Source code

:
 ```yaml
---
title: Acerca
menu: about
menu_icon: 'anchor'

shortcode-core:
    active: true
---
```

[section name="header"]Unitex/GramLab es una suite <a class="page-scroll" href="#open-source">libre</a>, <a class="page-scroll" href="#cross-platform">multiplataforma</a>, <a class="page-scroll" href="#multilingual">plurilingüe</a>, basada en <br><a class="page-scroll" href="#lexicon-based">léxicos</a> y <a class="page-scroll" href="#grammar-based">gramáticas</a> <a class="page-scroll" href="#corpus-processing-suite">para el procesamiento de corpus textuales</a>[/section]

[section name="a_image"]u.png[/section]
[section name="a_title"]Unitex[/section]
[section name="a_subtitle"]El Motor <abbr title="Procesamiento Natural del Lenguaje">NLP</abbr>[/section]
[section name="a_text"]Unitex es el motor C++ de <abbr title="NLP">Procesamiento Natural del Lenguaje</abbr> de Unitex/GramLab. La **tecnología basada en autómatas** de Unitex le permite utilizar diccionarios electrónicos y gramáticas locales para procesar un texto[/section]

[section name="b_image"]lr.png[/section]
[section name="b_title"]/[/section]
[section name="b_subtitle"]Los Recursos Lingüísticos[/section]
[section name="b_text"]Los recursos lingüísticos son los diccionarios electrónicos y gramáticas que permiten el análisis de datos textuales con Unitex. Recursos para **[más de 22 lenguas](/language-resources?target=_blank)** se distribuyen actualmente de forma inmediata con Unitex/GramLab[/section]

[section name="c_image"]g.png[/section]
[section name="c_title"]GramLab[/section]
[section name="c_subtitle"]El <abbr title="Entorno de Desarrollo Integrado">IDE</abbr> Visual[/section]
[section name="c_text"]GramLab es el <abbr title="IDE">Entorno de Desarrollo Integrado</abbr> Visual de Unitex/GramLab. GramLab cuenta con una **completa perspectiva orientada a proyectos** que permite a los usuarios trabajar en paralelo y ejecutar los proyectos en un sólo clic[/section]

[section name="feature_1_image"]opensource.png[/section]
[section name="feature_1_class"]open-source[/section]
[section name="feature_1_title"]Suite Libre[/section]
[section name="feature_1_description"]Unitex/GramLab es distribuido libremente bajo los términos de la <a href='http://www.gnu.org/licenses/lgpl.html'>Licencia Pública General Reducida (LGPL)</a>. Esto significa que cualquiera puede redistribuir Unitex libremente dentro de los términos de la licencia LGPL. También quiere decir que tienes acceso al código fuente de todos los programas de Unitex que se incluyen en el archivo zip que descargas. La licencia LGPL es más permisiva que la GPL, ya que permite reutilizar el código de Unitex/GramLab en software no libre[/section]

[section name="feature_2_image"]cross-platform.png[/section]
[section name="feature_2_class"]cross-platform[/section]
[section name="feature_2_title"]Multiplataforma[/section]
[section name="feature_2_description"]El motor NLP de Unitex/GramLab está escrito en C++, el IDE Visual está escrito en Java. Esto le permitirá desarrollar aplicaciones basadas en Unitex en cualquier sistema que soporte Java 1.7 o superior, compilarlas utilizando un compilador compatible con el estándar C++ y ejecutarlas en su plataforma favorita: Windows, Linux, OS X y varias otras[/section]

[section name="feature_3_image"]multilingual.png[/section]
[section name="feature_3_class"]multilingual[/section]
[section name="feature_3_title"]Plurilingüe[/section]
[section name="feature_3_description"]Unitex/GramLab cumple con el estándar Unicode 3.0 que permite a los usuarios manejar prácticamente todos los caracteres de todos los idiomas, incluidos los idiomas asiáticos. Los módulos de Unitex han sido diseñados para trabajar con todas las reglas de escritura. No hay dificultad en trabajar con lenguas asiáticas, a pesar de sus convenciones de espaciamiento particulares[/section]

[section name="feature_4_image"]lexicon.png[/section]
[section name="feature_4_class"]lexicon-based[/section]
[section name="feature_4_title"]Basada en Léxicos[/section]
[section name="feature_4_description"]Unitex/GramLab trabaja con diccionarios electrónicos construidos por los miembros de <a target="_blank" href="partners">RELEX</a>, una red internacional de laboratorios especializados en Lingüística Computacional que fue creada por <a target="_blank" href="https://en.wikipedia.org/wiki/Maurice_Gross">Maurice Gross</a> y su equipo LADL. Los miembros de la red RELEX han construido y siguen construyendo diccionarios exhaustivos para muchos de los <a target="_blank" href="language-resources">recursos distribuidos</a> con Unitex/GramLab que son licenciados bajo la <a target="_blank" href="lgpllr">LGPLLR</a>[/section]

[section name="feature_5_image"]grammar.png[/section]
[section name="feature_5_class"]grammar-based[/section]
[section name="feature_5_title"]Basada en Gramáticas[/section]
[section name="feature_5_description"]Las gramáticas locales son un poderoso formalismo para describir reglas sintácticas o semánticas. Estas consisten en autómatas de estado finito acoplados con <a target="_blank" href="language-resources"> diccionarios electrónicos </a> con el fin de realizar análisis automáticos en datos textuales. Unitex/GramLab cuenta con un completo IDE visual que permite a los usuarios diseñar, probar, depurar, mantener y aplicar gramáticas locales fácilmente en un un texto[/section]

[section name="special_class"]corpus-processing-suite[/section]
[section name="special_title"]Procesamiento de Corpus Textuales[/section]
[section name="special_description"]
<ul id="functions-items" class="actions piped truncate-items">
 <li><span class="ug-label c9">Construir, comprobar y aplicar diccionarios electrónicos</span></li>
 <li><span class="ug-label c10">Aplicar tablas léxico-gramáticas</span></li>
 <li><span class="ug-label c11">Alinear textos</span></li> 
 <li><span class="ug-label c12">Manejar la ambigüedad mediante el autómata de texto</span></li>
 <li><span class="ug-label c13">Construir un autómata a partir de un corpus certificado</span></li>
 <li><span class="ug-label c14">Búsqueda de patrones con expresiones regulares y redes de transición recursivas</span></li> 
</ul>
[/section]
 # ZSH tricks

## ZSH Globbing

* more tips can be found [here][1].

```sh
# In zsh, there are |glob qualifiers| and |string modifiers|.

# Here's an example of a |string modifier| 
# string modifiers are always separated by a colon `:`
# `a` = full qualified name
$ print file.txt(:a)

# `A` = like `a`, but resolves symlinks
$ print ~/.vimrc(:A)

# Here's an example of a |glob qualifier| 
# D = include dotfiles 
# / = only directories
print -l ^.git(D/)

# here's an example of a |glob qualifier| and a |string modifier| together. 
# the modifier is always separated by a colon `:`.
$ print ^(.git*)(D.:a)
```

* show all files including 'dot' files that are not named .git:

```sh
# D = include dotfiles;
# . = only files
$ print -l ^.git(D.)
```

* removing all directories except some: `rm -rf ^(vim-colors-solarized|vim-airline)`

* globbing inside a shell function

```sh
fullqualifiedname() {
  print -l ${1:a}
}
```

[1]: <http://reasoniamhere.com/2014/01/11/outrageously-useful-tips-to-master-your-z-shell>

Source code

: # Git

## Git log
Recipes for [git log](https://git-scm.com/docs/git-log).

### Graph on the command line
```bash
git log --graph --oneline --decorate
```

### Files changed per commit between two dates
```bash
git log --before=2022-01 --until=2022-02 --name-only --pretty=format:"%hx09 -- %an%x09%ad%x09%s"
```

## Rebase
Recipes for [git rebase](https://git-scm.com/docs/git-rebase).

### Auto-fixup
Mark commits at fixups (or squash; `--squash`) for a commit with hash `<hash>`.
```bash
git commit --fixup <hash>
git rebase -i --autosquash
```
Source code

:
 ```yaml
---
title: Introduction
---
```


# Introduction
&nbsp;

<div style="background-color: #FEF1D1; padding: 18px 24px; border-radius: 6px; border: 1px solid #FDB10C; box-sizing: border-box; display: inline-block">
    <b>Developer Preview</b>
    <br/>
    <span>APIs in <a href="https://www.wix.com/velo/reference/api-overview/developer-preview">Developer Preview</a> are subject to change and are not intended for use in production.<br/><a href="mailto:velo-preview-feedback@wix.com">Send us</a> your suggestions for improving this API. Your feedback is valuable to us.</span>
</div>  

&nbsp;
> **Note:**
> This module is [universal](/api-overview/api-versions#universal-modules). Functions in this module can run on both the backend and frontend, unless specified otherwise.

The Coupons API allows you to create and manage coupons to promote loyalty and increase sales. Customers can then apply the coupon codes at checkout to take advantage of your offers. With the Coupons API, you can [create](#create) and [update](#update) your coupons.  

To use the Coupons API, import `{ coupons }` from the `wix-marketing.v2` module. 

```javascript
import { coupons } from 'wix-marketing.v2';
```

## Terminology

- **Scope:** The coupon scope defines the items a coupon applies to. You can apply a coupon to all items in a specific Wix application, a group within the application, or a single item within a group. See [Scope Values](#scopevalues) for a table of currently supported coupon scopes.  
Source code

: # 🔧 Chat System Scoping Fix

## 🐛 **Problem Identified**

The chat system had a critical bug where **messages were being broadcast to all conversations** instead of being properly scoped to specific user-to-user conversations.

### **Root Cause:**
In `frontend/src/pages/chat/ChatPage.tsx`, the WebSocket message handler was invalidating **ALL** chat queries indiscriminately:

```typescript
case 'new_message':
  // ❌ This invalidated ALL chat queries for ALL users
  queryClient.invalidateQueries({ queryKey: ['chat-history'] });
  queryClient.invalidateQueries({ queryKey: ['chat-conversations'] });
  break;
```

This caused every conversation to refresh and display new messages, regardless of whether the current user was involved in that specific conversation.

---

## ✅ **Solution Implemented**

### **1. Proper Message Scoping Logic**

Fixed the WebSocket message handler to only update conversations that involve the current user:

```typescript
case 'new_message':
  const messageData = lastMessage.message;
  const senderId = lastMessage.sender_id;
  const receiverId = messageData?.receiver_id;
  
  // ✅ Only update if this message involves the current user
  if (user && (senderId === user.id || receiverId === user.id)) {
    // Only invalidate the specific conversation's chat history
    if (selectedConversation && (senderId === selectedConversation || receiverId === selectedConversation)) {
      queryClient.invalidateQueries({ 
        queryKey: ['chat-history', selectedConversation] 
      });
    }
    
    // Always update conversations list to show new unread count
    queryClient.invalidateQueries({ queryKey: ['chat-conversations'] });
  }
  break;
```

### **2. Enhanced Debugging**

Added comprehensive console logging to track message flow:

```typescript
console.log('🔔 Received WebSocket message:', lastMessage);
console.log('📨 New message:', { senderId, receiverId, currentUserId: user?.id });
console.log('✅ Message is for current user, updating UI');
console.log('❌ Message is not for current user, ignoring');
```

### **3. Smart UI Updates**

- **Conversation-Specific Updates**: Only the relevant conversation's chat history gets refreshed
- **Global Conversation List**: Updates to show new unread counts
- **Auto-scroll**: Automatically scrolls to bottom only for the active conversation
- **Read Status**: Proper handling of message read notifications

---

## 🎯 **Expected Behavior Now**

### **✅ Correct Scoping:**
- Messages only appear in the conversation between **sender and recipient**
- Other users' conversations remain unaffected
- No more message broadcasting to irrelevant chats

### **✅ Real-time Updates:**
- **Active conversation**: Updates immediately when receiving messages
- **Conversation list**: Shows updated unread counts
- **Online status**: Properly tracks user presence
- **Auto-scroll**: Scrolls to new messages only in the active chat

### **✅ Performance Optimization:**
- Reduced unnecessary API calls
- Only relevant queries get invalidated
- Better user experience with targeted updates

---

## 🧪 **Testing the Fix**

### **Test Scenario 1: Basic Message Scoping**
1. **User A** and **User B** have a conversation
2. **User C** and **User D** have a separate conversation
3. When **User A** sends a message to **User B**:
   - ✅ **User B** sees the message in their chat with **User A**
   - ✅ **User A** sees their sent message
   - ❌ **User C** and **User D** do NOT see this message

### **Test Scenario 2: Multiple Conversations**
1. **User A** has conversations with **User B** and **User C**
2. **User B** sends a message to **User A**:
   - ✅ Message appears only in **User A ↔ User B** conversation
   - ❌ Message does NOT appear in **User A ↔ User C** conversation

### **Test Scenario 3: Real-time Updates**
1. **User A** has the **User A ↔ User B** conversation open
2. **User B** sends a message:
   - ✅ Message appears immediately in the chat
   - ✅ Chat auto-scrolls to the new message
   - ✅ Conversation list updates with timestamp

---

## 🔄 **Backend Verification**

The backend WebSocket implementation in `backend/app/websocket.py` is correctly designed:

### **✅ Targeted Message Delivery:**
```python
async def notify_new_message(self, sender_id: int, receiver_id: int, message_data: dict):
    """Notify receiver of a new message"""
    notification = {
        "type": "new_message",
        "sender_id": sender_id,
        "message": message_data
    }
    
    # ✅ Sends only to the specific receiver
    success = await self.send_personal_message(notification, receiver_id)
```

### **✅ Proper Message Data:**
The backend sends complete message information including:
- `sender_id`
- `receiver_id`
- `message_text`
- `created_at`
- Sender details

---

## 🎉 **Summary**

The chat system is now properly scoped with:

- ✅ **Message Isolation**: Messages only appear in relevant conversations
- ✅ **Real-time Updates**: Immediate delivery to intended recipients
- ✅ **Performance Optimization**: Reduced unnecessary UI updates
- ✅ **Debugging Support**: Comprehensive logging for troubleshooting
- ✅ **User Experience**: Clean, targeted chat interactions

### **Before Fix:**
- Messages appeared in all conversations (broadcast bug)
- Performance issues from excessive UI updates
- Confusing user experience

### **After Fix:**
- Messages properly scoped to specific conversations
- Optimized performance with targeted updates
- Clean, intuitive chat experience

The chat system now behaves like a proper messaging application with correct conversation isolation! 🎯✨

» **Exercise prompt**
The required output is every line of the entries, starting at the one that contains "- Sender details" and ending at the last, copied exactly.

» **Output for this task**
- Sender details

---

## 🎉 **Summary**

The chat system is now properly scoped with:

- ✅ **Message Isolation**: Messages only appear in relevant conversations
- ✅ **Real-time Updates**: Immediate delivery to intended recipients
- ✅ **Performance Optimization**: Reduced unnecessary UI updates
- ✅ **Debugging Support**: Comprehensive logging for troubleshooting
- ✅ **User Experience**: Clean, targeted chat interactions

### **Before Fix:**
- Messages appeared in all conversations (broadcast bug)
- Performance issues from excessive UI updates
- Confusing user experience

### **After Fix:**
- Messages properly scoped to specific conversations
- Optimized performance with targeted updates
- Clean, intuitive chat experience

The chat system now behaves like a proper messaging application with correct conversation isolation! 🎯✨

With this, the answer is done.